__ASSIGNMENT__. Go through the lines below and copy each one that holds the string "Scientific".

----- PROVIDED DATA -----

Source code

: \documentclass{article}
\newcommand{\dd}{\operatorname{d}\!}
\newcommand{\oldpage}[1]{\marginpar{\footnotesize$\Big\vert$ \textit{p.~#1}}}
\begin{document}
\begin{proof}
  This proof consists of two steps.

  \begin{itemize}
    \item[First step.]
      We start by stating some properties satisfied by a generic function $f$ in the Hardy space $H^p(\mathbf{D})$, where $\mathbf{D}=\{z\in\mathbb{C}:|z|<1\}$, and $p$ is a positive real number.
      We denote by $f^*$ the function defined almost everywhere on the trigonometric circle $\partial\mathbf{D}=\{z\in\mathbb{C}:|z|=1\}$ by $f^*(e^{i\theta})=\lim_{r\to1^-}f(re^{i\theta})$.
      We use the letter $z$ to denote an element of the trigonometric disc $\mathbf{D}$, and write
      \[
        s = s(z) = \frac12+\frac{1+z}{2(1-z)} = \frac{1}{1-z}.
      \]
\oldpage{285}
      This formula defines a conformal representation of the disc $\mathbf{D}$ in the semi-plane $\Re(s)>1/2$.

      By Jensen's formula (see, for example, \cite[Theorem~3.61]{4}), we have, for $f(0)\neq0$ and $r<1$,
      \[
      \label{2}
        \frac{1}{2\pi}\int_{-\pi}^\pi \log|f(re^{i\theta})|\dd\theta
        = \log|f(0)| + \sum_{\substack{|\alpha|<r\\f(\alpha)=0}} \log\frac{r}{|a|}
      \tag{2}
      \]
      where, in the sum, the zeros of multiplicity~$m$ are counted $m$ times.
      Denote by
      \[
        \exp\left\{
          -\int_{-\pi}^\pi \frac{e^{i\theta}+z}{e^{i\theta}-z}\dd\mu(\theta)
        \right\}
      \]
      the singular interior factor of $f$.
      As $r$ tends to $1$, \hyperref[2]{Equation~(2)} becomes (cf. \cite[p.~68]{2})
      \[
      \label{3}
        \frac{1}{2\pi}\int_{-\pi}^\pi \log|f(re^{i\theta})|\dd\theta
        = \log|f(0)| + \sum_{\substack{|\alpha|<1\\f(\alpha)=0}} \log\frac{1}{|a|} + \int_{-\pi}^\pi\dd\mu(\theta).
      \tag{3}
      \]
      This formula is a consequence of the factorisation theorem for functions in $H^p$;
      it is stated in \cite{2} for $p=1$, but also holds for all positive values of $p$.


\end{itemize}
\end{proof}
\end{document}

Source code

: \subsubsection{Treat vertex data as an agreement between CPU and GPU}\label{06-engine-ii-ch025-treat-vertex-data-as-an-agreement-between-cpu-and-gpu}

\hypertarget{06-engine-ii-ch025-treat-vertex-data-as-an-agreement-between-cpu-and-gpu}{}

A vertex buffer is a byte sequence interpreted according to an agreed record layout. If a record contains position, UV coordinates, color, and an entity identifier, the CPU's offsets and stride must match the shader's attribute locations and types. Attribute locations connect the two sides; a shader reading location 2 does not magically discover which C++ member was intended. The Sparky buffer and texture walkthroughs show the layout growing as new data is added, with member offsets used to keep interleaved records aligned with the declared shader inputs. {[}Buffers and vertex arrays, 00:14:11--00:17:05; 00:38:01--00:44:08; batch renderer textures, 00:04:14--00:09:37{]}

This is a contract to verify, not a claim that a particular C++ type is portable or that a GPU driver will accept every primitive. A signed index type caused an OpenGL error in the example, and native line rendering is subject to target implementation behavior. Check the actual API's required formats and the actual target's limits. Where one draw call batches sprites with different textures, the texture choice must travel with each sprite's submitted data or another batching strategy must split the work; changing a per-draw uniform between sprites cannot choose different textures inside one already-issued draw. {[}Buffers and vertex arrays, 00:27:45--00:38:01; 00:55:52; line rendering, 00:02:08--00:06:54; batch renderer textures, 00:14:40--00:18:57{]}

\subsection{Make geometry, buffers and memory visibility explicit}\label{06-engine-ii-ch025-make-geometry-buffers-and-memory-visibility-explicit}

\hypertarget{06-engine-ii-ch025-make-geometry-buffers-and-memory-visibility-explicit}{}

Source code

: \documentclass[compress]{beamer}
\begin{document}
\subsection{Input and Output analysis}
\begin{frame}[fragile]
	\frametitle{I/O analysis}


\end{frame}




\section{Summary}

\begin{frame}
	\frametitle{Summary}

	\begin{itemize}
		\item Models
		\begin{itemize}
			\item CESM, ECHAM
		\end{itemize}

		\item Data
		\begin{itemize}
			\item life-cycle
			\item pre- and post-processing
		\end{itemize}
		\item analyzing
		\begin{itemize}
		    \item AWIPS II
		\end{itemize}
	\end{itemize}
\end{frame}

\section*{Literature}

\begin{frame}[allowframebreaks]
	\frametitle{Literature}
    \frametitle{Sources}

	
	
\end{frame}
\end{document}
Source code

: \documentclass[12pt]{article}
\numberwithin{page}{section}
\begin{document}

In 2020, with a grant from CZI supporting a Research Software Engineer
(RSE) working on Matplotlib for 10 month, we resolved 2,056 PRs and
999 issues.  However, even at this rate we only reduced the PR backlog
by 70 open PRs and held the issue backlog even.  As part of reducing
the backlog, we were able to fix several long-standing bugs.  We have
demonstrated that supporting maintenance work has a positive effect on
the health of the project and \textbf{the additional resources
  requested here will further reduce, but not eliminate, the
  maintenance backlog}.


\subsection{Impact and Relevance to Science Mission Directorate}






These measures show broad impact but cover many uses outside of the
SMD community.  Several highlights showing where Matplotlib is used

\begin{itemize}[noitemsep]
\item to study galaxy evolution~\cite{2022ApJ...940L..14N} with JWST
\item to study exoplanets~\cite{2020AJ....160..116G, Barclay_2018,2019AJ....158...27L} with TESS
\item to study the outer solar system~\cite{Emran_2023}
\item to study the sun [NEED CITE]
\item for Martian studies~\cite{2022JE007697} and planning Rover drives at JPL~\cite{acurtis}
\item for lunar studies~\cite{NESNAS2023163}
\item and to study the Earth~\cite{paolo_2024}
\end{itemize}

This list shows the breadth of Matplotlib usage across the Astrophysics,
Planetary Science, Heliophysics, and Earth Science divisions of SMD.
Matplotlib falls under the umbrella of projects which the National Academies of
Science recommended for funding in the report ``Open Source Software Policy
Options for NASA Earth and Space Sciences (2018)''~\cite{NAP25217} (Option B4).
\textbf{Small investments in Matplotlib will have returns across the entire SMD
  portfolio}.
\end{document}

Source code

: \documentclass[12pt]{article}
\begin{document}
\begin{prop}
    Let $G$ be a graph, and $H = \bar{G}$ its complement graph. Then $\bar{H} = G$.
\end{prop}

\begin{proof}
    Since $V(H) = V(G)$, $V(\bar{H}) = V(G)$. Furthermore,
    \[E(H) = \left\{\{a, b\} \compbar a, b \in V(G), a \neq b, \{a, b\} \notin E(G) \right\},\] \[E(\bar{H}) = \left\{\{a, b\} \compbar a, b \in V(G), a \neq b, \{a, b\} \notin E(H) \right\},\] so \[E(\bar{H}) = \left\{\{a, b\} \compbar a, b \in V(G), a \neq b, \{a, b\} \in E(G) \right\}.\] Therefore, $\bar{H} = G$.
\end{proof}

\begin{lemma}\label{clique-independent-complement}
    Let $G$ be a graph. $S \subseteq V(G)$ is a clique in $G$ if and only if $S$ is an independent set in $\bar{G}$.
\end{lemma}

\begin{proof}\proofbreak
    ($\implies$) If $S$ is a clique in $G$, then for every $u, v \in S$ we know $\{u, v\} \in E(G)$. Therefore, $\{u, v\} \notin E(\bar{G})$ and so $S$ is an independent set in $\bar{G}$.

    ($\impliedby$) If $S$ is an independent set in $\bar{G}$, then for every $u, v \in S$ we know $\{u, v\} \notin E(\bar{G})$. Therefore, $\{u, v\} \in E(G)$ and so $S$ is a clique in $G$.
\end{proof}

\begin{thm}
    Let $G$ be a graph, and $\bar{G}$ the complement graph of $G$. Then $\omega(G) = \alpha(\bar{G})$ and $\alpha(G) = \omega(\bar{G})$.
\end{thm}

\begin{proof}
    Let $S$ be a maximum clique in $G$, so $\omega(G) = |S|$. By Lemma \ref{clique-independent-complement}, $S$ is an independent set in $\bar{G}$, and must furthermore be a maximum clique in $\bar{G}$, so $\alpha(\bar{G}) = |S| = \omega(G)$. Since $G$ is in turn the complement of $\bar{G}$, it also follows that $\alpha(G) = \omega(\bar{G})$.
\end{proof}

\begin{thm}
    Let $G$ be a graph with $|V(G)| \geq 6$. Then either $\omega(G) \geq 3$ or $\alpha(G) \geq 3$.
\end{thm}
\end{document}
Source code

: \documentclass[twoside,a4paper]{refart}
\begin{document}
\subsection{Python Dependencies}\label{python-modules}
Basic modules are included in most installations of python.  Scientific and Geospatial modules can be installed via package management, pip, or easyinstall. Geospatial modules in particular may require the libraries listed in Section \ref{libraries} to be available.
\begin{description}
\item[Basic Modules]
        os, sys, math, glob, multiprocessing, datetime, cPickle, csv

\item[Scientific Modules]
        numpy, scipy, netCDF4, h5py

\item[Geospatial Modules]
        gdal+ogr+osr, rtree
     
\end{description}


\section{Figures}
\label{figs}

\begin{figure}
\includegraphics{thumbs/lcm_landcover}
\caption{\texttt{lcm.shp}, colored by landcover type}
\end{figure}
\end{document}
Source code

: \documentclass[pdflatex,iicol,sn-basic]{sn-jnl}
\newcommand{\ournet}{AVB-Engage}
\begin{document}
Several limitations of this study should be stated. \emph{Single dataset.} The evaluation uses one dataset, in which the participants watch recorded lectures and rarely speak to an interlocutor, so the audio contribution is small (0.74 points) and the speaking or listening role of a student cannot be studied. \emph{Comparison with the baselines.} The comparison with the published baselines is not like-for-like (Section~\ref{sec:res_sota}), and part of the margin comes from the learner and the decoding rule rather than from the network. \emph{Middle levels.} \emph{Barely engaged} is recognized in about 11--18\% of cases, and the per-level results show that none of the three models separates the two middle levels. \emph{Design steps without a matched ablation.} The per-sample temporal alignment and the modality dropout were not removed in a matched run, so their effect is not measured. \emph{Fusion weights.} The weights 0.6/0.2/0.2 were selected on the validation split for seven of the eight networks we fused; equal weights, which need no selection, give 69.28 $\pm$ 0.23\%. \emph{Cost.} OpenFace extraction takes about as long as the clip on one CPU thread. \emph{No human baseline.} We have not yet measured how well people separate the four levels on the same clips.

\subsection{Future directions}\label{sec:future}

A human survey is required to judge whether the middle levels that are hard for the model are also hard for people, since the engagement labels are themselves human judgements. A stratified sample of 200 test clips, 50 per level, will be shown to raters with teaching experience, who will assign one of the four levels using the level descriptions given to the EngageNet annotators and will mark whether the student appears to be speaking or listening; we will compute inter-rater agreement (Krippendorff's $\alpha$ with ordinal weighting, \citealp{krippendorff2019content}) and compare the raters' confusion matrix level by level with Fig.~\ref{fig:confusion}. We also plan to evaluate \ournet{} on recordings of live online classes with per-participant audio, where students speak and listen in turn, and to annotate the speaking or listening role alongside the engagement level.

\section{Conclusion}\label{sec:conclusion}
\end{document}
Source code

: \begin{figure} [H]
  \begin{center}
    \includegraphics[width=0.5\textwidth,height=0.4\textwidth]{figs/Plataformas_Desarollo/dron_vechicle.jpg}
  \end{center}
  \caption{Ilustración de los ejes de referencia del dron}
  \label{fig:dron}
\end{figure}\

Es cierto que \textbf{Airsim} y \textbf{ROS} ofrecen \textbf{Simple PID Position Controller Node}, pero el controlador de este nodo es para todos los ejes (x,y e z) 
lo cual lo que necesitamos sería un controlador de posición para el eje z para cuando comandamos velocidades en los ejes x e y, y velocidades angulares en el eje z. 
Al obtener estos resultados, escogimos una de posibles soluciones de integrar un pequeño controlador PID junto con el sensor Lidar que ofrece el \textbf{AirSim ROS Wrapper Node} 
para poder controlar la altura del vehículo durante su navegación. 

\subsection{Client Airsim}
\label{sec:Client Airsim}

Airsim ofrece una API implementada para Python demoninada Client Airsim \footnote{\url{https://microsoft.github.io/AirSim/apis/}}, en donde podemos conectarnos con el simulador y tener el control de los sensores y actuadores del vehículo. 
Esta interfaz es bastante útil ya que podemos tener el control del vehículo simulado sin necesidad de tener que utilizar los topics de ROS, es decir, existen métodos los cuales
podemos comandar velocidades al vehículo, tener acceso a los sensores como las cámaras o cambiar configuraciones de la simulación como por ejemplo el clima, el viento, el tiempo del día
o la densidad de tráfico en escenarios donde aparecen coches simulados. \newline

-----

__SOLUTION TO THE EXERCISE__.
Basic modules are included in most installations of python.  Scientific and Geospatial modules can be installed via package management, pip, or easyinstall. Geospatial modules in particular may require the libraries listed in Section \ref{libraries} to be available.
\item[Scientific Modules]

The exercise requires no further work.